DATA ::

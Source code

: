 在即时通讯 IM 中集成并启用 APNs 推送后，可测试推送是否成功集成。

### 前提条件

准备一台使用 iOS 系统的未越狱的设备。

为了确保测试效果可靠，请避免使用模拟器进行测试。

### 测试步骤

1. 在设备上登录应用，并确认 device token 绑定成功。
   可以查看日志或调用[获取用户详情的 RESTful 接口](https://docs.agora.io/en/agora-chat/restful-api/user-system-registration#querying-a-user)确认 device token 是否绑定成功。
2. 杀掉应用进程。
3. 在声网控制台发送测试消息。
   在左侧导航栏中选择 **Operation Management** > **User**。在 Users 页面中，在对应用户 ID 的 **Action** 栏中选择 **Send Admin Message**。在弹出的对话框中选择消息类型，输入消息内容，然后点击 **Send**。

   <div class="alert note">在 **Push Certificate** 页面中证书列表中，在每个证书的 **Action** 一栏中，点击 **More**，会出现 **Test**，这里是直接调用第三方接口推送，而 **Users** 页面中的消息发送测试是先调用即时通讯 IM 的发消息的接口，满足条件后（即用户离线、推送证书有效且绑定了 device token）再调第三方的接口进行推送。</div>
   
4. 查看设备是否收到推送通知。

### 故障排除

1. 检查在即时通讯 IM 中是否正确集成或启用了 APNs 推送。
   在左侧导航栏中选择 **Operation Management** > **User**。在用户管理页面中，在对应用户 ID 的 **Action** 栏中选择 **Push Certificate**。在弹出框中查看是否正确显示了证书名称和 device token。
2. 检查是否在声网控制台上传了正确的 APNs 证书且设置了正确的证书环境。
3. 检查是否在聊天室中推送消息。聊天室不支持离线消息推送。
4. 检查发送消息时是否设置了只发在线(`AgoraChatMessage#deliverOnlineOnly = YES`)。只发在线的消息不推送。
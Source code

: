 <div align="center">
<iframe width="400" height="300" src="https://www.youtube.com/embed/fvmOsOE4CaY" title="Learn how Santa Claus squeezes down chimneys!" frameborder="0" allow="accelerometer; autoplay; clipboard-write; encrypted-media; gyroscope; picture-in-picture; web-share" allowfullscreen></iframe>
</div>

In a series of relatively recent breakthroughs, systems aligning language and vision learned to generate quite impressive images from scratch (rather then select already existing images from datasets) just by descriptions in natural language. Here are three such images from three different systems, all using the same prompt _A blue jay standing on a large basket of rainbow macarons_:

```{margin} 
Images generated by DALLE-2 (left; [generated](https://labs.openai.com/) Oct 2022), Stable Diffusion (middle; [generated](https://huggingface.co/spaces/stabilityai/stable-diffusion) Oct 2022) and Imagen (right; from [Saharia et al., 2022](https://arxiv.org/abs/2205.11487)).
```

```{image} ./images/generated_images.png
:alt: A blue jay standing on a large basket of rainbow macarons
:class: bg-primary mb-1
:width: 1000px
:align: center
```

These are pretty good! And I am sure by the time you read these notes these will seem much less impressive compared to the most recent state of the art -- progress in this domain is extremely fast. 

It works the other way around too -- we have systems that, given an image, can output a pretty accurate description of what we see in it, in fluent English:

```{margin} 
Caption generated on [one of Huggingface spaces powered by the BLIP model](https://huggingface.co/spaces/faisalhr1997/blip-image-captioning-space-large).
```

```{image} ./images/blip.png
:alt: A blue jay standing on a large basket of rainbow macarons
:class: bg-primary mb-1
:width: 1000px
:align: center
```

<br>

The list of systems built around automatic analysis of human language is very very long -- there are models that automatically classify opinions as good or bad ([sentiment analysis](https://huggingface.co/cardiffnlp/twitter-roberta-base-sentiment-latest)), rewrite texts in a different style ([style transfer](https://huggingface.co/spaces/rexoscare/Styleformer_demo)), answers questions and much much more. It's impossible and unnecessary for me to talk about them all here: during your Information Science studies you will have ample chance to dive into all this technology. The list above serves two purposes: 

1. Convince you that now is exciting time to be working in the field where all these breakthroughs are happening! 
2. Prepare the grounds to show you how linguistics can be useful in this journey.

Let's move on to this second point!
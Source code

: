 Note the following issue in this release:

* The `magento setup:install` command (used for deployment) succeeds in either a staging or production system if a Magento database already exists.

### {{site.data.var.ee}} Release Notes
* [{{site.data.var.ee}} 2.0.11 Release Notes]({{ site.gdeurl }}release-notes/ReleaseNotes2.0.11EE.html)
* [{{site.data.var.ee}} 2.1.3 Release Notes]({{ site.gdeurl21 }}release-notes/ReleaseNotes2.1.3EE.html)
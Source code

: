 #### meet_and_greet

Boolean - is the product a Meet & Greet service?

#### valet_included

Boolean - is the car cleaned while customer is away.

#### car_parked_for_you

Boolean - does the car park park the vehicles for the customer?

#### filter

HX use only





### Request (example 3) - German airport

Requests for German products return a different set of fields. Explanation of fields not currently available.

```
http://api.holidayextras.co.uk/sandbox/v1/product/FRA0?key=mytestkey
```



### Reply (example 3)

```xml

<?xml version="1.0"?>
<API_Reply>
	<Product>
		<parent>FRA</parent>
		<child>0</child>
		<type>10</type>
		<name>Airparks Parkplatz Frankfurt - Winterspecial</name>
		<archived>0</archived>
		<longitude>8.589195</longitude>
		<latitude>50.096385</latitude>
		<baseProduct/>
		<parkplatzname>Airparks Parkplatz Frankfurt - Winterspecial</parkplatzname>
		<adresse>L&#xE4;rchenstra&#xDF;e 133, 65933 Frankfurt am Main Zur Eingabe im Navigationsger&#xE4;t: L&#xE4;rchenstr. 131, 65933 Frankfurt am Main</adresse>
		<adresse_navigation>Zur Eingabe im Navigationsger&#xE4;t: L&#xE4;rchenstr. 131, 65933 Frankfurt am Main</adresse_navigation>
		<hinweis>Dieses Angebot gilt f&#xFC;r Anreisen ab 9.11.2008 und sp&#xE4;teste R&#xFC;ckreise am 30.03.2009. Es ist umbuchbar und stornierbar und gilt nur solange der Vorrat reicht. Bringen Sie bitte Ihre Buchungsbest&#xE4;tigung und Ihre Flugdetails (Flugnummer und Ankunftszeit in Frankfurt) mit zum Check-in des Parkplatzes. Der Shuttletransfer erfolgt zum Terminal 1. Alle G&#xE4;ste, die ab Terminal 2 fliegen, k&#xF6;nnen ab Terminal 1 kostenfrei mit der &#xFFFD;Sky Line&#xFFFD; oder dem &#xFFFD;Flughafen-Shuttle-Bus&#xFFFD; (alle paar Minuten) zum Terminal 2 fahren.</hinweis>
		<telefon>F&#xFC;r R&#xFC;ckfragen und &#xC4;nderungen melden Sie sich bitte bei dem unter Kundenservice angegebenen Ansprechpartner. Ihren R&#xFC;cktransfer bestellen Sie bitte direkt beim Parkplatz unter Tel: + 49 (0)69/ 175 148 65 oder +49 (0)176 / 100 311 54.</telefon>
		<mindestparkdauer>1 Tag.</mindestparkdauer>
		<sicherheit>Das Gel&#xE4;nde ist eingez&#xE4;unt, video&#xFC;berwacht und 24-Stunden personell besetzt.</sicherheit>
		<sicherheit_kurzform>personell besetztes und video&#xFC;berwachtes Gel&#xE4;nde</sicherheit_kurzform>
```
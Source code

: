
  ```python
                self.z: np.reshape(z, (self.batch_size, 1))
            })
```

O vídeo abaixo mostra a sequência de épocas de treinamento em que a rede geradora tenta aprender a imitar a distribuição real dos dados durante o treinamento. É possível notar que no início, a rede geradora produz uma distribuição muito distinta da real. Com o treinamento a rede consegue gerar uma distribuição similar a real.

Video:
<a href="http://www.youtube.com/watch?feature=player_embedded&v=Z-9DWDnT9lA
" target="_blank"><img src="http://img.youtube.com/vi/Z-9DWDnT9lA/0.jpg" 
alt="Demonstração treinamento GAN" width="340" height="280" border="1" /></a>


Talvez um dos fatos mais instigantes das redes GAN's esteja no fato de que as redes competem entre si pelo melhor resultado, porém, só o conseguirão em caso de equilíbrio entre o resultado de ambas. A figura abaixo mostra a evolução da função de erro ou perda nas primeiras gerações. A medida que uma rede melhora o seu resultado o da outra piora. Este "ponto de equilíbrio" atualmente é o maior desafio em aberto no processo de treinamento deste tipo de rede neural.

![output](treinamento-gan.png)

ABOUT THIS TASK :: The expected answer is a copy of each line in the records that holds the word "large".

SOLUTION ::
In a series of relatively recent breakthroughs, systems aligning language and vision learned to generate quite impressive images from scratch (rather then select already existing images from datasets) just by descriptions in natural language. Here are three such images from three different systems, all using the same prompt _A blue jay standing on a large basket of rainbow macarons_:
:alt: A blue jay standing on a large basket of rainbow macarons
Caption generated on [one of Huggingface spaces powered by the BLIP model](https://huggingface.co/spaces/faisalhr1997/blip-image-captioning-space-large).
:alt: A blue jay standing on a large basket of rainbow macarons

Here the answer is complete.